ASCII character classification Lassi Kortela (22 Nov 2019 13:33 UTC)
|
Re: ASCII character classification
John Cowan
(22 Nov 2019 14:52 UTC)
|
Re: ASCII character classification
Lassi Kortela
(22 Nov 2019 19:24 UTC)
|
Re: ASCII character classification
John Cowan
(22 Nov 2019 19:33 UTC)
|
Re: ASCII character classification
Lassi Kortela
(28 Nov 2019 13:57 UTC)
|
Re: ASCII character classification
John Cowan
(28 Nov 2019 14:41 UTC)
|
Should ASCII procedures accept non-ASCII characters?
Lassi Kortela
(28 Nov 2019 15:00 UTC)
|
Re: Should ASCII procedures accept non-ASCII characters?
Lassi Kortela
(28 Nov 2019 15:08 UTC)
|
Re: ASCII character classification
Lassi Kortela
(29 Nov 2019 01:08 UTC)
|
ASCII character classification Lassi Kortela 22 Nov 2019 13:33 UTC
I propose the following as final: (ascii-control? char) -- #x00..#x1f and #x7f, no space (ascii-graphic? char) -- all non-control ascii chars, including space. no other whitespace characters. (ascii-printing? char) -- no such procedure in the SRFI (ascii-display? char) -- no such procedure in the SRFI (ascii-space-or-tab? char) -- does what it says on the tin. alternative names: `ascii-blank?` (too ambiguous) and `ascii-horizontal-whitespace?` (clear, but too long). (ascii-punctuation? char) -- all punctuation and "symbol" characters, as the distinction between those is completely arbitrary to a layperson. (ascii-whitespace? char) -- #x09 (tab), #x0a (line feed), #x0b (vertical tab), #x0c (form feed), #x0d (carriage return), #x20 (space) Also: (ascii-control->graphic char) Convert #x00..#x1f and #x7f to @ A B C ... X Y Z [ \ ] ^ _ and ? (ascii-graphic->control char) Convert in the other direction. The above would match Common Lisp, the Unicode standard and as best I can tell, the spirit of the ASCII standard. It would diverge from SRFI 14 (where "graphic" excludes space, "printing" is graphic + whitespace, the bogus distinction between "punctuation" and "symbol" characters is honored, and the ambiguous term "blank" is used for horizontal whitespace).
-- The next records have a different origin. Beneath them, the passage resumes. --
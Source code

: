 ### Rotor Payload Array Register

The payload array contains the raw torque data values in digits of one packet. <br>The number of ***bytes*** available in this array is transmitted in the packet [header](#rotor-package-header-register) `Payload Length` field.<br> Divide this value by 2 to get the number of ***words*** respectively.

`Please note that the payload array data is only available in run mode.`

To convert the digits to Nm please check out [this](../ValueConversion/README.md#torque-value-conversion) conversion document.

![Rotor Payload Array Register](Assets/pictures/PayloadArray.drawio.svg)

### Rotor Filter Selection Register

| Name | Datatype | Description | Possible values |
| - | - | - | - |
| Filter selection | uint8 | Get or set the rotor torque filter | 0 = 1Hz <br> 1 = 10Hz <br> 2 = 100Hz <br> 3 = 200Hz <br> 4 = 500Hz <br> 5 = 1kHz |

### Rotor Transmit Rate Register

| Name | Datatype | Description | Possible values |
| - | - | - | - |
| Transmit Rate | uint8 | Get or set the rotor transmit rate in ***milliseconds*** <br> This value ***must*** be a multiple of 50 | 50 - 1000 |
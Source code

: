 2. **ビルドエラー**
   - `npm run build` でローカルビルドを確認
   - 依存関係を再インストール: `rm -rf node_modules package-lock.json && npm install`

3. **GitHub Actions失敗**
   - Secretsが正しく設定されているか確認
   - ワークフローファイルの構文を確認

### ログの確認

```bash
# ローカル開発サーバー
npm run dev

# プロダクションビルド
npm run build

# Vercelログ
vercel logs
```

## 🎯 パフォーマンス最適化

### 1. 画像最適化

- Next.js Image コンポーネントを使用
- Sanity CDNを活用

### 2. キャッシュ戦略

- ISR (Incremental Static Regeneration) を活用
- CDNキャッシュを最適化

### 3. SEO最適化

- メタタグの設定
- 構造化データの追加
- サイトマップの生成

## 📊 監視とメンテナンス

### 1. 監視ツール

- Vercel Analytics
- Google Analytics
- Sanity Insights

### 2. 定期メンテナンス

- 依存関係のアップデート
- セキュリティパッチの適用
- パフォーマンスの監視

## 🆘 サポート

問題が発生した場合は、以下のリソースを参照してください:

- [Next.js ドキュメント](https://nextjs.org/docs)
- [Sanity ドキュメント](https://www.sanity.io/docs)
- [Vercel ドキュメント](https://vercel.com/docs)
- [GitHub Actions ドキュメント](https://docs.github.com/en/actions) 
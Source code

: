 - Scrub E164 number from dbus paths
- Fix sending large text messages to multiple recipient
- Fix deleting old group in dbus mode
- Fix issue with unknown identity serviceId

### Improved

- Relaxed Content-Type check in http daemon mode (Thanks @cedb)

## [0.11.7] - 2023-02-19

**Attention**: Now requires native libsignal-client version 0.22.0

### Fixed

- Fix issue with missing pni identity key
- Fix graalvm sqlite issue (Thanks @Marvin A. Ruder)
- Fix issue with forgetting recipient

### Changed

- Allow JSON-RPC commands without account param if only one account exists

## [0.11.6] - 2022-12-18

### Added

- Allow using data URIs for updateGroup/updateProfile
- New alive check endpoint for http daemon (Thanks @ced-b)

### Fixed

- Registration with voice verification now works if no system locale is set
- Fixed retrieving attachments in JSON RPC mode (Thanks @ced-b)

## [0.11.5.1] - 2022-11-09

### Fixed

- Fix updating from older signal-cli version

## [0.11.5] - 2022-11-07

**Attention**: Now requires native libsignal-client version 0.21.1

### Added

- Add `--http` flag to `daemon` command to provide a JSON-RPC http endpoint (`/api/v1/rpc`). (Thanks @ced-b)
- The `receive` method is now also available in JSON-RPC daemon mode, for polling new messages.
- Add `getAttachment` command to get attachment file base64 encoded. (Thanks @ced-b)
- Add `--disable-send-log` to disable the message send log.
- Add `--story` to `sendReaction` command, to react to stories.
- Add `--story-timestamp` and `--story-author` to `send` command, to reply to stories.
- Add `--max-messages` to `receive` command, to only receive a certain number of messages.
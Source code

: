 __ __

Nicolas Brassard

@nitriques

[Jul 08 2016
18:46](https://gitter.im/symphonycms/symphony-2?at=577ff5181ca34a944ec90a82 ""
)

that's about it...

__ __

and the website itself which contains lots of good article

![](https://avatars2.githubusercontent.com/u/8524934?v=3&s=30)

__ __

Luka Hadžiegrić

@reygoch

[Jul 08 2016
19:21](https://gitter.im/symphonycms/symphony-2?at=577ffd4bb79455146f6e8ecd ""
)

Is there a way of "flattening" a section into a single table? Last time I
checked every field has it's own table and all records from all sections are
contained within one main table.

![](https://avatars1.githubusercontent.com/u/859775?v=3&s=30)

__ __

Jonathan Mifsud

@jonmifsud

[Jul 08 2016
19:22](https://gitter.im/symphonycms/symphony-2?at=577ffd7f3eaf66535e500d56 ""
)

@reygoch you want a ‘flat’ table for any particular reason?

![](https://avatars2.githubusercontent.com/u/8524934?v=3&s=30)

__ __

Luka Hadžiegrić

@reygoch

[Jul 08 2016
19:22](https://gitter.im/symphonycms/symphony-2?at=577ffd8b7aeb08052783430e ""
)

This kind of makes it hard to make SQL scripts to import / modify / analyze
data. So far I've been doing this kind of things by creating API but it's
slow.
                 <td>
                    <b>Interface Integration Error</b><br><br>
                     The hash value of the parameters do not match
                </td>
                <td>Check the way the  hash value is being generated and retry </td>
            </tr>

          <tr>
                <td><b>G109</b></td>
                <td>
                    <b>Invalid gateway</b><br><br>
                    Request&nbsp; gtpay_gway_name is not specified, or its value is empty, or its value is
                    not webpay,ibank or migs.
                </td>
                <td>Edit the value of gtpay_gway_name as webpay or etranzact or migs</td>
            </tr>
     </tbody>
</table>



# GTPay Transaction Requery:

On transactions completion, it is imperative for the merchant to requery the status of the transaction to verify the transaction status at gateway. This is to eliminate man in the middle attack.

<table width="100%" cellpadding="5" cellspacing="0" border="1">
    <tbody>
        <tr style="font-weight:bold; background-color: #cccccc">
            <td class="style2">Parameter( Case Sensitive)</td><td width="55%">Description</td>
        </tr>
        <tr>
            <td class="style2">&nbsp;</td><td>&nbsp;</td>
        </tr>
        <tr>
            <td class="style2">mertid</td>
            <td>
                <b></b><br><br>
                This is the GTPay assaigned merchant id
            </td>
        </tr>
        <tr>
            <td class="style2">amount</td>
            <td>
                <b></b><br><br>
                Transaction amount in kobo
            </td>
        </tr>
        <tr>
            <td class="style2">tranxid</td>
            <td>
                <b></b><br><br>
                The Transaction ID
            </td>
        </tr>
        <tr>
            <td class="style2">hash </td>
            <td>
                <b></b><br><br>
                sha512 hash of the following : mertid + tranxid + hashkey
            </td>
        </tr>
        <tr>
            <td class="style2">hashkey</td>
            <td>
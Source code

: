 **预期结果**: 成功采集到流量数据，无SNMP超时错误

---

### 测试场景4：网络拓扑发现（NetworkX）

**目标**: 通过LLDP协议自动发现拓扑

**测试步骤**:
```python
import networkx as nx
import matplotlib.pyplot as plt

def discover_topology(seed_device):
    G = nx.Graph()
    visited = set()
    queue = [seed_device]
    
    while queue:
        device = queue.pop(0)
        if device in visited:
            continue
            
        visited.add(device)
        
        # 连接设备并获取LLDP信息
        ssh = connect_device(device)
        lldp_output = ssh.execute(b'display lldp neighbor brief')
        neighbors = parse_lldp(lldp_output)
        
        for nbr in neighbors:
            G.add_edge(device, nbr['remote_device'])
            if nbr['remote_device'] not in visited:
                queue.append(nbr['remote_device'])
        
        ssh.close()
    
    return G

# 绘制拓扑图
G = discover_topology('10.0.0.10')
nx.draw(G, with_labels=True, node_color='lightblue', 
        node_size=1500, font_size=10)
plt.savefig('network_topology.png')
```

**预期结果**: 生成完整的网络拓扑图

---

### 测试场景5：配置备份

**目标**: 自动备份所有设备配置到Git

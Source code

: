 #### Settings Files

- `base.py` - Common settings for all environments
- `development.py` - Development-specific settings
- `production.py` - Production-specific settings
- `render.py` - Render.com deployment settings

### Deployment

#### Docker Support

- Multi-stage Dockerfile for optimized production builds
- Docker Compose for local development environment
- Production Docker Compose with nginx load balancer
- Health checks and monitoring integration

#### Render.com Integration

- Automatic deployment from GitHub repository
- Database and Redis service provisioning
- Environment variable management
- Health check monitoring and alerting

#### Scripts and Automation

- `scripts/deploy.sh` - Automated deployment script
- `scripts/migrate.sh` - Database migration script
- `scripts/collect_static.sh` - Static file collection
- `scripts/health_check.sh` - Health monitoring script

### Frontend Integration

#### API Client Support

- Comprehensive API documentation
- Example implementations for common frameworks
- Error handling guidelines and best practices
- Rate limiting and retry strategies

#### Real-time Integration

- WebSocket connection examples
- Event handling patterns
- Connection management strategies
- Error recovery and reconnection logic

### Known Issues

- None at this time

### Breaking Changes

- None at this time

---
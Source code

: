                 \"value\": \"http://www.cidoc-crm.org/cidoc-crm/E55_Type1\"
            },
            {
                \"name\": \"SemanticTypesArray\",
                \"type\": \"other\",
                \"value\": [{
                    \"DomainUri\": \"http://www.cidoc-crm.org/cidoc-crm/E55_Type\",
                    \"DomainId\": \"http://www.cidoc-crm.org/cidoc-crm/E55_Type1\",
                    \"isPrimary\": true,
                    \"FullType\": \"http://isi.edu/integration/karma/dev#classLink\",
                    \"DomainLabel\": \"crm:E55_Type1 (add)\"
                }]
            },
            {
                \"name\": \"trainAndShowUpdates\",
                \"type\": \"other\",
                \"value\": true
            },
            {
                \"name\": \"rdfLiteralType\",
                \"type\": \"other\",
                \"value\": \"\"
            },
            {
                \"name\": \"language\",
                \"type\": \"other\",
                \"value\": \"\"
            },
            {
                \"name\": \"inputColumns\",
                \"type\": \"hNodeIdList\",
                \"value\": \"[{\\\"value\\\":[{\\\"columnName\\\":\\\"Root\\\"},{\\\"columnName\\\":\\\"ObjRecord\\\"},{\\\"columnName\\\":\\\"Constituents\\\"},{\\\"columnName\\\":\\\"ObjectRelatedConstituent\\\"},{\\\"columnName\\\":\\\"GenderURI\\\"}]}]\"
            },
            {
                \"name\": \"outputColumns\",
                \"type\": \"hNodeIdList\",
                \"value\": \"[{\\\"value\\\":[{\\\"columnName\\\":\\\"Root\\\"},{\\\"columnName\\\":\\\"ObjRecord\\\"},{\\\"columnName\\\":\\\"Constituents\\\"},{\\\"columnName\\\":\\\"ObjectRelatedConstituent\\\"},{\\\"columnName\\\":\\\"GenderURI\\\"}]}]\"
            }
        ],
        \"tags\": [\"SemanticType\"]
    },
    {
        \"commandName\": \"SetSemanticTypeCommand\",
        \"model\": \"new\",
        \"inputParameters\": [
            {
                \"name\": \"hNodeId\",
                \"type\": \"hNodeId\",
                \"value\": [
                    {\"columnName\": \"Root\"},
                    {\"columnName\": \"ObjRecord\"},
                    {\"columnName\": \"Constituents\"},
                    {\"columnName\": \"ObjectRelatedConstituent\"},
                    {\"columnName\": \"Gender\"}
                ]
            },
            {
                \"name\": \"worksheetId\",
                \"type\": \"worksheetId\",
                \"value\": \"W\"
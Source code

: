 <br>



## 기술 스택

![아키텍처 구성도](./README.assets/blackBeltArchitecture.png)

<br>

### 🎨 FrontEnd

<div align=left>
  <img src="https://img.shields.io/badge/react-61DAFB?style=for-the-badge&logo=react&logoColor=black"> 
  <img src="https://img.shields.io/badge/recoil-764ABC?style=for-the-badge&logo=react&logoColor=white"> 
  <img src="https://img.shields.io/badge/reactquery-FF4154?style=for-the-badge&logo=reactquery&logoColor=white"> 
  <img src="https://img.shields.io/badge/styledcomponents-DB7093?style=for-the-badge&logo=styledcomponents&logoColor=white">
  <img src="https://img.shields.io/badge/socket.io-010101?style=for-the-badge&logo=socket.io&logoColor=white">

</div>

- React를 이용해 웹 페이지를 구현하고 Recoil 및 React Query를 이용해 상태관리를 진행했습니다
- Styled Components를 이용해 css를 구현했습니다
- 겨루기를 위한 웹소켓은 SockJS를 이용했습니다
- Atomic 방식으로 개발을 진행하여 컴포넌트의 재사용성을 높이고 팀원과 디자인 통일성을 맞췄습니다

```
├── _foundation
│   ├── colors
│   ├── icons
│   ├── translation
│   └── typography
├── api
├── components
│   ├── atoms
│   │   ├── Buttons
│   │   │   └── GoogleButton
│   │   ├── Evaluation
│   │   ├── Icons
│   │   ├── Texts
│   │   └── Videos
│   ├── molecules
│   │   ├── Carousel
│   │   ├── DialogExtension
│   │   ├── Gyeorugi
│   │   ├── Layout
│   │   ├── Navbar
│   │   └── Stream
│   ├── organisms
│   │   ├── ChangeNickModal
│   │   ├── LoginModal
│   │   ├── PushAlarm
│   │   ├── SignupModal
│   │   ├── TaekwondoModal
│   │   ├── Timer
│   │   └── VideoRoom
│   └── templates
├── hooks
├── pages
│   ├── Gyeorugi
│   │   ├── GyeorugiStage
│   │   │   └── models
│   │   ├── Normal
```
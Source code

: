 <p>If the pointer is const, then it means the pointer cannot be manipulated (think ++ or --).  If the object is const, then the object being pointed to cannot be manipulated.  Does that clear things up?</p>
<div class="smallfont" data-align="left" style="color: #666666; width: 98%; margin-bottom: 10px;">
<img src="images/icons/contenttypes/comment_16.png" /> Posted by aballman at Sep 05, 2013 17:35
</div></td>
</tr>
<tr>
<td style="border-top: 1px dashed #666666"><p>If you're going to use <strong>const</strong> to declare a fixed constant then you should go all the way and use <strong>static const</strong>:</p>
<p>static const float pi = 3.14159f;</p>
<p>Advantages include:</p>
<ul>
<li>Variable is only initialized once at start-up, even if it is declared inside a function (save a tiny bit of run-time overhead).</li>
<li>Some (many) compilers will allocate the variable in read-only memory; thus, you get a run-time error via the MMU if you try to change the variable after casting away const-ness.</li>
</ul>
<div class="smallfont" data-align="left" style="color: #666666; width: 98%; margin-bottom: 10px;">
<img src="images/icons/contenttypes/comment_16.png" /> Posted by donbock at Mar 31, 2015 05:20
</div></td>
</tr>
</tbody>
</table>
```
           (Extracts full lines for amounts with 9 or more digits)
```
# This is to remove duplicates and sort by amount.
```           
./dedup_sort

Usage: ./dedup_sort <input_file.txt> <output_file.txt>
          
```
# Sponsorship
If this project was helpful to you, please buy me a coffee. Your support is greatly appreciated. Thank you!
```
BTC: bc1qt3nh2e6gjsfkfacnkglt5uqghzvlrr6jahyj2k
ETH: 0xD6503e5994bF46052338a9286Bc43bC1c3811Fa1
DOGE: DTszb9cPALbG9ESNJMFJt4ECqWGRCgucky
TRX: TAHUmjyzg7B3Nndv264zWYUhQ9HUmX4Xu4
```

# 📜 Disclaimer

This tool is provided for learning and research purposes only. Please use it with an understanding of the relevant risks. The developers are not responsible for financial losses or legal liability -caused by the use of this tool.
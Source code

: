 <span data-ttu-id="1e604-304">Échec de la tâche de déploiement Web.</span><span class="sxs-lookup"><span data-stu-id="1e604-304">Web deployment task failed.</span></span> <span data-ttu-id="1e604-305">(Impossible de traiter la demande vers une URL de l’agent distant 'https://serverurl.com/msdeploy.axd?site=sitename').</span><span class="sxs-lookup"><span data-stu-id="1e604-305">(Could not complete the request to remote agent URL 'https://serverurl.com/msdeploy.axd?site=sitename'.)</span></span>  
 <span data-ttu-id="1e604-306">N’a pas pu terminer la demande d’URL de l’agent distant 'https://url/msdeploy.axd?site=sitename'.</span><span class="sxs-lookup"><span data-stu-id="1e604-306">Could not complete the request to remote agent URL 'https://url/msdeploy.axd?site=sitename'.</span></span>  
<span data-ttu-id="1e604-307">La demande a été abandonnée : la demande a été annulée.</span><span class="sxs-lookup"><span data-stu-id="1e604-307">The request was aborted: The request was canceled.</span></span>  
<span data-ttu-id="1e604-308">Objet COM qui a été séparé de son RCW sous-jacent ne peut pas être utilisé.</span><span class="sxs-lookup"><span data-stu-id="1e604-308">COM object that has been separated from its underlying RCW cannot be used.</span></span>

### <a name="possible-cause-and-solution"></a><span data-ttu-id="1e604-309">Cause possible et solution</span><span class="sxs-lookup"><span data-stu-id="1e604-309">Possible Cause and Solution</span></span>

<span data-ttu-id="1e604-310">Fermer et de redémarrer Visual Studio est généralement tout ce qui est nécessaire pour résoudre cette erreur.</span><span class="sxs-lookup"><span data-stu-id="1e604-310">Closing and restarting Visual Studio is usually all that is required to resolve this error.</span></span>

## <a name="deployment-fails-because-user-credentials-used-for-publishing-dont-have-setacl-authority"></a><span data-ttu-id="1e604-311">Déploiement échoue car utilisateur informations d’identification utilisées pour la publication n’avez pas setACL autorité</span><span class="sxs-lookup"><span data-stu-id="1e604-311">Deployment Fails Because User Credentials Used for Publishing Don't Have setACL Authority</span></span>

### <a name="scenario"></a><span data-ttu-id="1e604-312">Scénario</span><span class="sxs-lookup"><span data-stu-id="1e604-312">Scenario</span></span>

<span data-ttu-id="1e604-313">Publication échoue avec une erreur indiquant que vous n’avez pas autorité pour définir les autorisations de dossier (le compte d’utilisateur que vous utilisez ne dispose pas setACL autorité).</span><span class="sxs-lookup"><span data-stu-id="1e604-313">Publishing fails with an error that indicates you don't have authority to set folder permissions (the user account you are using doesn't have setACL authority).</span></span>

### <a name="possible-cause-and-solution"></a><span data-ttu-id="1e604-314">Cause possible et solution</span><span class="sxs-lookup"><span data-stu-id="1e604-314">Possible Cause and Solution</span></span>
It would also diverge from the Unix/C standard library (which makes a distinction between "graphic" (no whitespace) and "printing" (graphic + space)). I would prefer the proposal in this mail because it aligns with the character set standards, and aligns with the Common Lisp standard + implementations which IMHO are simpler and more principled in this matter than SRFI 14 (which may or may not be replaced for R7RS-large) and Unix/C. OK?